The OS design is kind of a bastard child of CP/M and Unix. It has a Unix-like system call API and filesystem layout, but CP/M-like capabilities. It has the simplicity that I love from CP/M, and the API that I love from Unix. But is also worse and less capable than both. Swings and roundabouts.
Each system call is accessed by calling a function pointer in a table stored just below the pseudoregisters (i.e. addresses up to 0xfeff). exit()'s pointer is stored at 0xfeff, so to call exit(0) in assembly language, something like this would work, where parentheses indicate indirection:
push 0 call (0xfeff)
The system call references is in doc/SYSCALLS.md. Most of them are not implemented yet, I'm mostly working my way through implementing them in the order that I come across a need for them.

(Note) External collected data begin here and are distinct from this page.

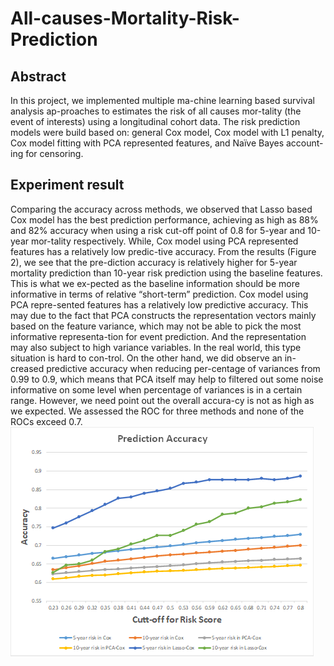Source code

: # All-causes-Mortality-Risk-Prediction

## Abstract
In this project, we implemented multiple ma-chine learning based survival analysis ap-proaches to estimates the risk of all causes mor-tality (the event of interests) using a longitudinal cohort data. The risk prediction models were build based on: general Cox model, Cox model with L1 penalty, Cox model fitting with PCA represented features, and Naïve Bayes account-ing for censoring. 

## Experiment result
Comparing the accuracy across methods, we observed that Lasso based Cox model has the best prediction performance, achieving as high as 88% and 82% accuracy when using a risk cut-off point of 0.8 for 5-year and 10-year mor-tality respectively. While, Cox model using PCA represented features has a relatively low predic-tive accuracy.
From the results (Figure 2), we see that the pre-diction accuracy is relatively higher for 5-year mortality prediction than 10-year risk prediction using the baseline features. This is what we ex-pected as the baseline information should be more informative in terms of relative “short-term” prediction. Cox model using PCA repre-sented features has a relatively low predictive accuracy. This may due to the fact that PCA constructs the representation vectors mainly based on the feature variance, which may not be able to pick the most informative representa-tion for event prediction. And the representation may also subject to high variance variables. In the real world, this type situation is hard to con-trol. On the other hand, we did observe an in-creased predictive accuracy when reducing per-centage of variances from 0.99 to 0.9, which means that PCA itself may help to filtered out some noise informative on some level when percentage of variances is in a certain range. However, we need point out the overall accura-cy is not as high as we expected. We assessed the ROC for three methods and none of the ROCs exceed 0.7. ![](images/results.PNG)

Compared to the normal Unix system calls, the main surprising differences are:
- system() is a system call instead of a wrapper around fork()/exec(): this is part of my plan for suspending the running process and replacing it with a child
- fork() is missing: we won't support it
- ioctl() is missing: so far I have no use for it, but it might appear eventually
- sbrk() is missing: this is implemented in "user space" instead, since the user program always owns all of the memory, up to the start of the kernel
- dup() is missing: there's a comparable but better system call named copyfd() (which is actually roughly the same as dup2(), maybe I should rename it)
- we gain an osbase() call that reports the start address of the kernel, and a cmdargs() that supplies command-line arguments
And besides that, anything related to networking, pipes, user accounts, file permissions, date/time, IPC, and signals doesn't exist because these concepts don't exist.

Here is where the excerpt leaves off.